Bon, ça se décante un peu. C'est du bon, ne serait-ce que par l'éclectisme de la chose. Un peu de rock, un peu de hip-hop, un peu de soul, une dose d'electro et Beaucoup de balades. Du Funk : oui, mais à dose homéopatique. Booty (enfin en version studio !), Paradigm (featuring Prince) et Something Stank (malgré son break hip-hop lourdingue) se détachent de la première écoute. Le premier CD démarre en R'n'B pour s'achever en territoires pop (Sexy Side of You) et folk soul (I'll Be Sitting Here, sur fond de guitares sèches tendance bossa. On se croirait presque dans Osmium !). On a d'abord l'impression d'écouter des prods new jack des années 90, au mieux des outtakes de TAPOFOM. Bof...

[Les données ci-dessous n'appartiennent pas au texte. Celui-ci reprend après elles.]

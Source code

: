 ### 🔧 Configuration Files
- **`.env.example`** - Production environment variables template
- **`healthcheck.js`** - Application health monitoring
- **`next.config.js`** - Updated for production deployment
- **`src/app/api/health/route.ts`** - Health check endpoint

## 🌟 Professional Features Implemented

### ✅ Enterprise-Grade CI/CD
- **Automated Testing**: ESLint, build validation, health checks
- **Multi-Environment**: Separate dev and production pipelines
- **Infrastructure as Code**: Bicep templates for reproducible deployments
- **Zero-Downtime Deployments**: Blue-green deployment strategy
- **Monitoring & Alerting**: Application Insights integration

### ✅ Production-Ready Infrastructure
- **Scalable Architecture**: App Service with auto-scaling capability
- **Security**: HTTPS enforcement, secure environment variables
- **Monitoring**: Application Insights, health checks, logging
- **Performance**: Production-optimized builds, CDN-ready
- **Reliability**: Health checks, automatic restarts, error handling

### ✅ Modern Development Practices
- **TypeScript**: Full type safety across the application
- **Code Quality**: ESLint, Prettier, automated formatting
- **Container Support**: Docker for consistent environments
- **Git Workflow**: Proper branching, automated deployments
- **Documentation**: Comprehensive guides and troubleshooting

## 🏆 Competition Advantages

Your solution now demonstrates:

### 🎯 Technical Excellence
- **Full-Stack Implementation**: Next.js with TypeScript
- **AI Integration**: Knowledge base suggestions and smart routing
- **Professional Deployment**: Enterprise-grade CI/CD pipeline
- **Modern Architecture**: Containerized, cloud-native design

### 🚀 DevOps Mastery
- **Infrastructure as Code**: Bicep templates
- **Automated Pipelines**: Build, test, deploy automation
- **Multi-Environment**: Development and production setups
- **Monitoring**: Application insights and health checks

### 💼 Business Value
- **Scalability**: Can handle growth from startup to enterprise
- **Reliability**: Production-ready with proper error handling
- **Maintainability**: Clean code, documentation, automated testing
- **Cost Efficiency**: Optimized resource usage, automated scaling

Ensuite, c'est le grand n'importe quoi, mais c'est ce qu'on aime aussi dans le P., non ?
Sur More Than Words Can Say, Belita Woods déchire un blues cuivré, ambiance club Blue Note dans les fifties. Chaud !
Funkadelic reprend les Beatles en glissant les a cappela de Because sur l'étrange Last Time Zone. Les durées varient aussi : 9 minutes de Whole Lotta Shakin, ce n'était pas néccéssaire. par contre, les 15 de I can dance, c'est le décollage direct ! Surprises : Clinton lâche un morceau Doo-Wop techno avec Watchamacallit, sans doute le truc le plus barré de sa carrière. comme il l'avait promis l'année dernière. Ajoutons en passant que Bernie joue sur beaucoup de titres.
Dernière surprise : un rap de Sativa en live avec les P. Funk en morceau caché (qui commence par "get the fuck out..."). Désolé pour cette review bordélique. Demain, je tente le titre par titre.